Exercise details: Look through the listing and report every line that has "will" in it.

Given data:
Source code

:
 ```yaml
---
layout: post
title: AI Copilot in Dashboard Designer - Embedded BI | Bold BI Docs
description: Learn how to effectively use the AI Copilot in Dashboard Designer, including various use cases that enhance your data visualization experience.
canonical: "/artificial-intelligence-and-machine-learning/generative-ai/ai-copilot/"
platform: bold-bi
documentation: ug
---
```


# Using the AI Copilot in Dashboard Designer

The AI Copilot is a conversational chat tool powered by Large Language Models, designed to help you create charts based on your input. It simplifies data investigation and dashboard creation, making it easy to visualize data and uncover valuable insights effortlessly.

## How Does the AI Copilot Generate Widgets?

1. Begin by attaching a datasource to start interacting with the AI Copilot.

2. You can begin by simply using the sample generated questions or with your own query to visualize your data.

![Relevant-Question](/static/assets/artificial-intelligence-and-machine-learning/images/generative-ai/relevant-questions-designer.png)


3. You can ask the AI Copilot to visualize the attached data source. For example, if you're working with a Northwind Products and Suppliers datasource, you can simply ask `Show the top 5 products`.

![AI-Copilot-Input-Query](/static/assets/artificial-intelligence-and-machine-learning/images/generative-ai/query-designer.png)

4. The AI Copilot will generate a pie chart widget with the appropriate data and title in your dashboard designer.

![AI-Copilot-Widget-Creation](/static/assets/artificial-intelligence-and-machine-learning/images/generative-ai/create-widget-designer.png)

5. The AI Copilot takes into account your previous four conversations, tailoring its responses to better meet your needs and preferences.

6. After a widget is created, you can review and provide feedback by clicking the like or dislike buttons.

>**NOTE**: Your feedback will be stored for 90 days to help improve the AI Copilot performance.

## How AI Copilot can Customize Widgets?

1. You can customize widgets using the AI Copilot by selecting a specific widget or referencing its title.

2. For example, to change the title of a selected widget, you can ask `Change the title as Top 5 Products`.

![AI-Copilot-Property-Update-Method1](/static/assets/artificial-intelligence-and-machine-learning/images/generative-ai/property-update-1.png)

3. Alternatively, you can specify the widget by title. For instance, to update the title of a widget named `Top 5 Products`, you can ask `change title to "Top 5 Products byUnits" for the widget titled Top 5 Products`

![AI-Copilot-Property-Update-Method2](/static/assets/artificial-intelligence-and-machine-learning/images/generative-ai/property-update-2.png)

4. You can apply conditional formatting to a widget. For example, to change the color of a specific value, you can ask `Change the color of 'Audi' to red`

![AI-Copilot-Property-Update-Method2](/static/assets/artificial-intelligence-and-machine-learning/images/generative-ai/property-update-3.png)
--
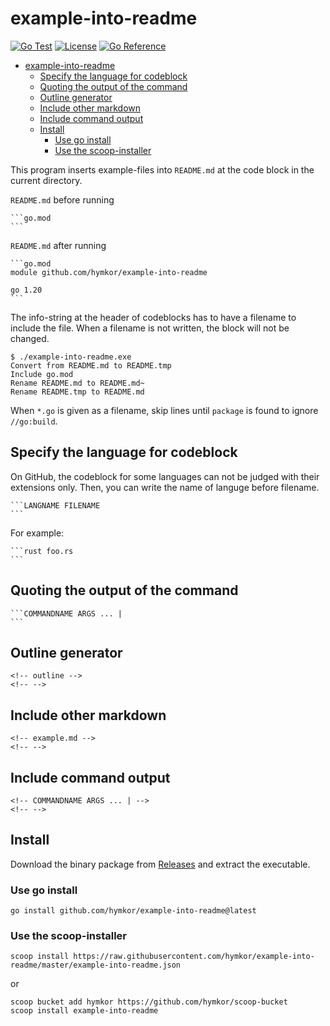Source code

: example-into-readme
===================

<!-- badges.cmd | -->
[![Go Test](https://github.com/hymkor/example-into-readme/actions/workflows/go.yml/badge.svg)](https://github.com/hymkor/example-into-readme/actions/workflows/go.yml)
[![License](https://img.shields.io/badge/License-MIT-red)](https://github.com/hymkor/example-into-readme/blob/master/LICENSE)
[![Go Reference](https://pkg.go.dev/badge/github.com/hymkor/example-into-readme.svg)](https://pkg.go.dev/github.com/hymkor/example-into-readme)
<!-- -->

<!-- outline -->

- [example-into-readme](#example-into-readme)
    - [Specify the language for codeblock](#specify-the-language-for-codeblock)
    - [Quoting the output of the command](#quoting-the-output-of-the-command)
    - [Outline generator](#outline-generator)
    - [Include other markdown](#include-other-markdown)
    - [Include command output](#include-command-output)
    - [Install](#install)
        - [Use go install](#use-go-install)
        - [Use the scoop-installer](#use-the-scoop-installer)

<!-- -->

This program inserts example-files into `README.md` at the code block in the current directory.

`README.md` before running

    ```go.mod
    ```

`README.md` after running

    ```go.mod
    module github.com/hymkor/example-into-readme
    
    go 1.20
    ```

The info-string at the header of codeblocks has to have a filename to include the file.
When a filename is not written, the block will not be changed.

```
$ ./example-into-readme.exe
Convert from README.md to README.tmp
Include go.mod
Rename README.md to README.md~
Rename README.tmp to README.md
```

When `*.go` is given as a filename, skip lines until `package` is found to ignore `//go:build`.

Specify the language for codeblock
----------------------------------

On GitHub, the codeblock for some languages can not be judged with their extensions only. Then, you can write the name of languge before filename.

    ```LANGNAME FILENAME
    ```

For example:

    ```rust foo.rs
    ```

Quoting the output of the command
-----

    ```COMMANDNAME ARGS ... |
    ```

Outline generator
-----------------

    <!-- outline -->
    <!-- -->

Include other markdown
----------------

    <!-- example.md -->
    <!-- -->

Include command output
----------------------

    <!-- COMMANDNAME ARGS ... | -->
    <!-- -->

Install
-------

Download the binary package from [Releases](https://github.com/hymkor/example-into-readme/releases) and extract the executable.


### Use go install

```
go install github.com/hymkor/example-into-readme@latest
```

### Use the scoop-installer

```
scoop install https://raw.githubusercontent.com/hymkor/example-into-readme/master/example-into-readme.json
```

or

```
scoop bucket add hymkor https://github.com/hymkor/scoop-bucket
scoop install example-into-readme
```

Answer section:
4. The AI Copilot will generate a pie chart widget with the appropriate data and title in your dashboard designer.
>**NOTE**: Your feedback will be stored for 90 days to help improve the AI Copilot performance.
When a filename is not written, the block will not be changed.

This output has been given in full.